Small Banks and the Bedford Falls Principle

It’s a Wonderful Life (1946), from left: James Stewart and Thomas Mitchell Photograph by Everett Collection

For decades, academics have tried to determine what they call the “optimal size” of a bank. There is no consensus on an answer, but several studies show that costs drop for a bank as it grows to a certain size, after which they remain stable until the bank becomes massive and costs rise again. The exact asset size of the point at which costs level off varies among studies. According to theory, though, small banks should have some very good reason for existing, because they’re comparatively expensive to run.

A study presented last week at a conference on community banks at the St. Louis Fed offers one good reason. Academic work in the past has found that smaller banks are better with “soft information,” unquantifiable data that’s opaque to credit rating tools, but can help a loan officer make a decision. The study presented at the St. Louis Fed goes a step further, looking into which community banks do this best. The answer: rural banks. Call it the Bedford Falls principle.

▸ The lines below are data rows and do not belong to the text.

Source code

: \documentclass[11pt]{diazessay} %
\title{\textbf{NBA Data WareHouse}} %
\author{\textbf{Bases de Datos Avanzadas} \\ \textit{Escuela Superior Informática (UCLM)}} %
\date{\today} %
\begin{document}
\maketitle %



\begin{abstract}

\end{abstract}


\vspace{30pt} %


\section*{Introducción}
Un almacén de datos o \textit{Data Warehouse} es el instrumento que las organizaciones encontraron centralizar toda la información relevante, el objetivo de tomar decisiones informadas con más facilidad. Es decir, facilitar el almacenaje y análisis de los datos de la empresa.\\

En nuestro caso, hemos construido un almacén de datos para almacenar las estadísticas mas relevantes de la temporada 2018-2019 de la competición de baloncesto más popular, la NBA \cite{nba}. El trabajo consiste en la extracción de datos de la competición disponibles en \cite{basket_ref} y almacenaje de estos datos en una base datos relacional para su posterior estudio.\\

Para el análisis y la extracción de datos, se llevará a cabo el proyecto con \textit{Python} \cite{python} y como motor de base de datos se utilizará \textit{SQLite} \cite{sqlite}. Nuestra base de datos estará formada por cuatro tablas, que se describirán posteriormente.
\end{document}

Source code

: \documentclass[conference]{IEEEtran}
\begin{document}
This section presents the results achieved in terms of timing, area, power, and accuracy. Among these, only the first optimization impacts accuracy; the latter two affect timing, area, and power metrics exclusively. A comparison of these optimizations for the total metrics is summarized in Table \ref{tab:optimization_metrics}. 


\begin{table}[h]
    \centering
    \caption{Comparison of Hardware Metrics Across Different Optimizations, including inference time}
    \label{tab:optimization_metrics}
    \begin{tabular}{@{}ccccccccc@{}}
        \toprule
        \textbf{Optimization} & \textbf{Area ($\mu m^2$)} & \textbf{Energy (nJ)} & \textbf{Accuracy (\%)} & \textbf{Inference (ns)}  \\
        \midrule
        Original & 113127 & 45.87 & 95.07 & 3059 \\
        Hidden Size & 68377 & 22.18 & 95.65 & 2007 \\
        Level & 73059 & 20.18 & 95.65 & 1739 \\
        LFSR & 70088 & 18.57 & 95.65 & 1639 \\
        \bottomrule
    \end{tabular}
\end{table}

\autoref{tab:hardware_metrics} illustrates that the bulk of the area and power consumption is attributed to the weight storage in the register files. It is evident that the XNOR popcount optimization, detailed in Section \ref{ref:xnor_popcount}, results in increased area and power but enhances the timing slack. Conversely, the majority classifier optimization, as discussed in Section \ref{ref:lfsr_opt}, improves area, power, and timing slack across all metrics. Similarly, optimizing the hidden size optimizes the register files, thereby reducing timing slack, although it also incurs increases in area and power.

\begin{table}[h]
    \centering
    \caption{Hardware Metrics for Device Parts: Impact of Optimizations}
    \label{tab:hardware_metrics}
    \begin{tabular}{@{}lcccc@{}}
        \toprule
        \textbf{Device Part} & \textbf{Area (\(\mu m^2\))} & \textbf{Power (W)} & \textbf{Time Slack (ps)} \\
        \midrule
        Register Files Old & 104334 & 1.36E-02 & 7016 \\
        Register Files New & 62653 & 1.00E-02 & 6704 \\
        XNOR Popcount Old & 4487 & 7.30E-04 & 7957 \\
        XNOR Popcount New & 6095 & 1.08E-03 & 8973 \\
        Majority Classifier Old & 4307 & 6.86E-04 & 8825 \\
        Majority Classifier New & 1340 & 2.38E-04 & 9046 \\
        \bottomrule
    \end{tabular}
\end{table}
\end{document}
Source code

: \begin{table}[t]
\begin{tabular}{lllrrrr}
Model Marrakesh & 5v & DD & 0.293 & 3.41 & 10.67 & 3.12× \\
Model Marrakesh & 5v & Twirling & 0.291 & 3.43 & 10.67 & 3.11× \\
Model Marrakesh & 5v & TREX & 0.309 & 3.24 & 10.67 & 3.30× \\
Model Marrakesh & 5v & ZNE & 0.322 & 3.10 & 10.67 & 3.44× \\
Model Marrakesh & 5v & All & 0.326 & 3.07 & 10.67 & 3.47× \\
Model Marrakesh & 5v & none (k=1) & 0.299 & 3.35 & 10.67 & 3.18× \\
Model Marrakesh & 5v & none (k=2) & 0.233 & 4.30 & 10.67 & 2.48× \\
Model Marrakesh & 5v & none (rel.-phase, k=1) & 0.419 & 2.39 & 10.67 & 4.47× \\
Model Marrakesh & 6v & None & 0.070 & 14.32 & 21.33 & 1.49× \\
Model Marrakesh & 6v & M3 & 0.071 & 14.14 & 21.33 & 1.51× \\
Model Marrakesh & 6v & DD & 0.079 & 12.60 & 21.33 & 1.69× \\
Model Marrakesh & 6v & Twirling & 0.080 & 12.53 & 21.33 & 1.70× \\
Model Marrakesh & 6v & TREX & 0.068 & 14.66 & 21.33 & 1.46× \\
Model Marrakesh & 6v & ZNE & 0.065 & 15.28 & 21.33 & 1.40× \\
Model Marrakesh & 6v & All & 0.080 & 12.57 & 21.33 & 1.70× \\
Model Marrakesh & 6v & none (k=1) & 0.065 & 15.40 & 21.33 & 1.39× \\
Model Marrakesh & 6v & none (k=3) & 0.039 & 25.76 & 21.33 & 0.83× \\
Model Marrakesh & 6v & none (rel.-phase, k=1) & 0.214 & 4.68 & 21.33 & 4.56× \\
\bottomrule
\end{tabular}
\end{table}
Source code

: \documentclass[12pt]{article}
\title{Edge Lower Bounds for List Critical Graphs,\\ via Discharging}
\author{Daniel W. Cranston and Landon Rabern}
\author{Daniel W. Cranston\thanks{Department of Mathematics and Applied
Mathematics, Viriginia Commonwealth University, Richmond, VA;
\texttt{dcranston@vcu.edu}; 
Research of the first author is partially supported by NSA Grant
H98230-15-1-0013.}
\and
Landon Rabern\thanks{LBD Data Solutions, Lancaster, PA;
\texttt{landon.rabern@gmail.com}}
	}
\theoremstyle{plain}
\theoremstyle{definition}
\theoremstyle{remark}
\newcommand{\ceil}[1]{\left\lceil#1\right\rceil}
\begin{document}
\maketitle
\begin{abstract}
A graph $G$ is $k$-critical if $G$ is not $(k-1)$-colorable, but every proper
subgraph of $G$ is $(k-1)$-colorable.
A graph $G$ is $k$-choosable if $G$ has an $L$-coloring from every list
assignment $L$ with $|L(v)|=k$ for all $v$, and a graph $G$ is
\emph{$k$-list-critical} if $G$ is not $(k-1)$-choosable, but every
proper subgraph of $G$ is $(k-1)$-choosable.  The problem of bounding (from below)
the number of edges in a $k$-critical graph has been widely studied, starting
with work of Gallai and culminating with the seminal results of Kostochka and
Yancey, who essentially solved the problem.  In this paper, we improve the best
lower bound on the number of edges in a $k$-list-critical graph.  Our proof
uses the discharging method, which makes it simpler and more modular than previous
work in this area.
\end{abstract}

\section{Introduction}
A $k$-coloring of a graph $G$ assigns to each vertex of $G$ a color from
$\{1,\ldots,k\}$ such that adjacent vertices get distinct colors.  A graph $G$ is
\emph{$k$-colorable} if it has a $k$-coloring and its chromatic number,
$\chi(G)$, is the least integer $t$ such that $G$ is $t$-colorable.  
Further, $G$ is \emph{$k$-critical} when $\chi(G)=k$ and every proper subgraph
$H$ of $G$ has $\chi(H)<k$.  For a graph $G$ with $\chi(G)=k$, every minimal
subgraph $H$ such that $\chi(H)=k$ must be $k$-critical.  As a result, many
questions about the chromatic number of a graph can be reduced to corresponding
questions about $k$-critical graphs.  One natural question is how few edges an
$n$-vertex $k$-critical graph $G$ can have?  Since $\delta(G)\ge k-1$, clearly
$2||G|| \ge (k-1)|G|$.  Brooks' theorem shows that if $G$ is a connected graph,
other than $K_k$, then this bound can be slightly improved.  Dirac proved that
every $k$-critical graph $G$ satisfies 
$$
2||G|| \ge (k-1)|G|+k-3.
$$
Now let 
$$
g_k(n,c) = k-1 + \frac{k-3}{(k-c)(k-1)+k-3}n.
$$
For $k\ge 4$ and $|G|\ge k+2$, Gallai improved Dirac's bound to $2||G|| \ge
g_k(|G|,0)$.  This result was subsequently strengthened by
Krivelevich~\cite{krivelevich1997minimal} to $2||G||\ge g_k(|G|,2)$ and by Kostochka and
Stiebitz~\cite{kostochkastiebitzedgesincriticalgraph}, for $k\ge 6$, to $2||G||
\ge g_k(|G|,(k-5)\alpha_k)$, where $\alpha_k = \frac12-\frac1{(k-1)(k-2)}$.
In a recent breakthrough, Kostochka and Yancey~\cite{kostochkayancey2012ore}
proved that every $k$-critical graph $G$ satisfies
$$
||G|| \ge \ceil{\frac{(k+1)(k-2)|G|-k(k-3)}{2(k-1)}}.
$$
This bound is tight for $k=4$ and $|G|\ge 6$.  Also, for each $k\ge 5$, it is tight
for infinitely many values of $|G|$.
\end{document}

Much of what we know about banking comes from, for better or worse, Frank Capra’s It’s a Wonderful Life. There’s a classic bank run in the movie, set in the fictional town of Bedford Falls. George Bailey, the banker, stops the run through a combination of personal savings and what economists call “social trust.” People in Bedford Falls like George. They decide to take only the money they need, enough working capital to get through the week, and leave him with the rest. The bank survives. The deposits remain on the books.

The authors of Small Business Lending and Social Capital (PDF) discovered that this trust works better for community banks in rural areas. The study compares the performance of small business loans at banks with assets of less than a billion dollars. That doesn’t sound small, but it is. The authors restricted their study to the years between 1984 and 2001, before standardized credit scoring became commonplace, and the data come from the Small Business Administration, which offers a partial guarantee on new companies, without an extensive credit history. All this means that the banks in the study were relying almost exclusively on soft information and social trust to make their decisions.

Loans between rural banks and rural borrowers, the study found, were only 70 percent as likely to default as those between urban banks and urban lenders. The numbers get even better for what the authors call “hyper-rural” banks and borrowers. And when the bank and borrower are in different rural markets, the default rate rises. It’s not that rural loan officers are generally smarter, or rural borrowers more trustworthy. It’s that when people know each other, loan performance improves.

“These findings may also help explain why small banks, and small rural banks in particular, continue to exist in the U.S. in disproportionate numbers,” the report concludes, “and are able to operate successfully at less than efficient scale.” Or: George Bailey’s little life had meaning after all.